HR Group, founded in Edmonton Alberta in 1993, is a partnership of highly experienced management consultants who specialize in organizational effectiveness and human resource management, and promote participative, lean, and cost-effective management practices. All partners are Certified Human Resource Practitioners with extensive senior level experience in both the private and public sectors.

Poor Performance Requires Action, Not an Evaluation

Reprinted form “Productive Workplaces” (October 2005), the HR Group newsletter. 

If you give an employee a poor performance evaluation, it begs an extremely important question: “What have you done about the poor performance besides fill in an evaluation form and put it in the employee’s file?” The document itself accomplishes absolutely nothing and is a complete waste of time; it will not alter performance and as evidence for dismissal for cause, it has no legal validity on it’s own without proof of some other action to correct the poor performance. How can you give someone a poor performance evaluation if you haven’t done anything else to try and rectify the behaviour? Why is the employee still on staff to be evaluated in the first place if the performance is poor? 

Through out the years we have consistently referred to the importance of ongoing performance management in this newsletter. In our consulting practice we continually find that by far the majority of the issues that we run across are directly due to a lack of ongoing performance management; even in the face of poor performance evaluations.

There is the all too frequent case of the senior manager or business owner or politician who will not address performance issues, but will let the employee sit there with little or no responsibility until the employee finally realizes that they had better resign. We still cannot explain what the rationale for this is. Is it fear of admitting failure in hiring the employee in the first place? Is it the inability to be perceived by the rest of the staff as the “bad” guy? Is it the wish to avoid any severance package? Or is it part of the prevailing culture of not being prepared to take a firm stance with regards to the actions of others? Whatever the reason, it occurs quite frequently and is neither helpful to the organization or the employee involved. If there is a problem, it must be confronted and dealt with. Either the employee’s performance improves or they should be terminated. Giving the employee a poor performance evaluation will not change anything. The other practice that frequently goes hand-in-hand with the poor evaluation is the withholding of any increase in compensation that would normally be due. This also accomplishes nothing.

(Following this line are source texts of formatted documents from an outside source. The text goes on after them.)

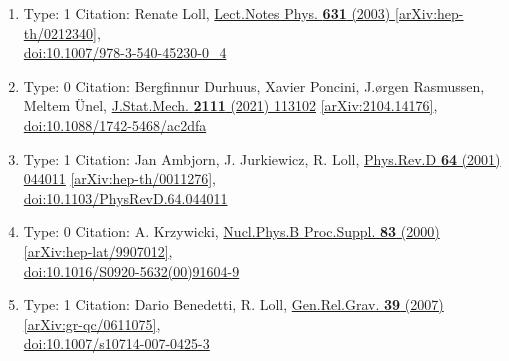 \documentclass[a4paper,10pt]{article}
\begin{document}
\begin{enumerate}
\begin{enumerate}
  \item Type: 1 Citation: Renate Loll, \href{https://www.doi.org/10.1007/978-3-540-45230-0_4}{Lect.Notes Phys. {\bf 631} (2003) }  \href{https://arxiv.org/abs/hep-th/0212340}{[arXiv:hep-th/0212340]},\\\href{https://www.doi.org/10.1007/978-3-540-45230-0_4}{doi:10.1007/978-3-540-45230-0\_4}
  \item Type: 0 Citation: Bergfinnur Durhuus, Xavier Poncini, J.ørgen Rasmussen, Meltem Ünel, \href{https://www.doi.org/10.1088/1742-5468/ac2dfa}{J.Stat.Mech. {\bf 2111} (2021) 113102}  \href{https://arxiv.org/abs/2104.14176}{[arXiv:2104.14176]},\\\href{https://www.doi.org/10.1088/1742-5468/ac2dfa}{doi:10.1088/1742-5468/ac2dfa}
  \item Type: 1 Citation: Jan Ambjorn, J. Jurkiewicz, R. Loll, \href{https://www.doi.org/10.1103/PhysRevD.64.044011}{Phys.Rev.D {\bf 64} (2001) 044011}  \href{https://arxiv.org/abs/hep-th/0011276}{[arXiv:hep-th/0011276]},\\\href{https://www.doi.org/10.1103/PhysRevD.64.044011}{doi:10.1103/PhysRevD.64.044011}
  \item Type: 0 Citation: A. Krzywicki, \href{https://www.doi.org/10.1016/S0920-5632(00)91604-9}{Nucl.Phys.B Proc.Suppl. {\bf 83} (2000) }  \href{https://arxiv.org/abs/hep-lat/9907012}{[arXiv:hep-lat/9907012]},\\\href{https://www.doi.org/10.1016/S0920-5632(00)91604-9}{doi:10.1016/S0920-5632(00)91604-9}
  \item Type: 1 Citation: Dario Benedetti, R. Loll, \href{https://www.doi.org/10.1007/s10714-007-0425-3}{Gen.Rel.Grav. {\bf 39} (2007) }  \href{https://arxiv.org/abs/gr-qc/0611075}{[arXiv:gr-qc/0611075]},\\\href{https://www.doi.org/10.1007/s10714-007-0425-3}{doi:10.1007/s10714-007-0425-3}

\end{enumerate}
\end{enumerate}
\end{document}
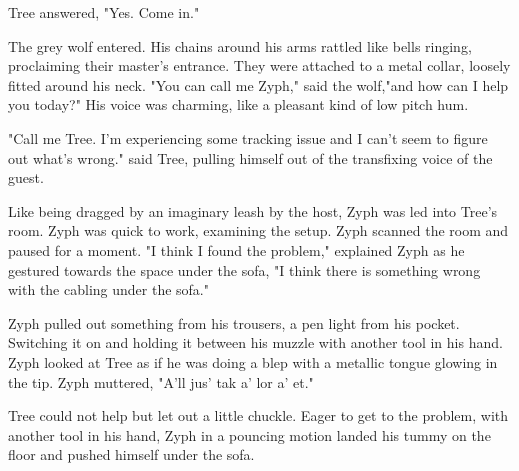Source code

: Tree answered, "Yes. Come in."

The grey wolf entered. His chains around his arms rattled like bells ringing, proclaiming their master's entrance. They were attached to a metal collar, loosely fitted around his neck. "You can call me Zyph," said the wolf,"and how can I help you today?" His voice was charming, like a pleasant kind of low pitch hum.

"Call me Tree. I'm experiencing some tracking issue and I can't seem to figure out what's wrong." said Tree, pulling himself out of the transfixing voice of the guest.

Like being dragged by an imaginary leash by the host, Zyph was led into Tree's room. Zyph was quick to work, examining the setup. Zyph scanned the room and paused for a moment. "I think I found the \mbox{problem}," explained Zyph as he gestured towards the space under the sofa, "I think there is something wrong with the cabling under the sofa."

Zyph pulled out something from his trousers, a pen light from his pocket. Switching it on and holding it between his muzzle with another tool in his hand. Zyph looked at Tree as if he was doing a blep with a metallic tongue glowing in the tip. Zyph muttered, "A'll jus' tak a' lor a' et."

Tree could not help but let out a little chuckle. Eager to get to the problem, with another tool in his hand, Zyph in a pouncing motion landed his tummy on the floor and pushed himself under the sofa.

There is also the pervasive opinion in many organizations that when you have an employee that is not performing well and you wish to terminate for cause, the first thing you have to do is to document the poor performance in an evaluation and then you can terminate if the performance continues. We frequently get enquiries from senior managers, business owners, and politicians who wish to terminate an employee and ask us whether or not we have an appropriate performance evaluation form that they can use. In any court case for wrongful dismissal (or arbitration hearing in the case of a unionized employee), the first thing that the lawyer for the terminated employee will ask is, “when was the poor performance first brought to the attention of the employee?” If you cannot show that the performance issues were brought to the employee’s attention at the time that they occurred and with appropriate ongoing follow-up, then you will always lose your case unless the employee was guilty of theft or some other overt problem. Performance evaluations that purport to document and prove poor performance will not hold up, unless there is ample evidence of progressive discipline, which requires that the performance issues be addressed on an ongoing basis from the time that they become evident.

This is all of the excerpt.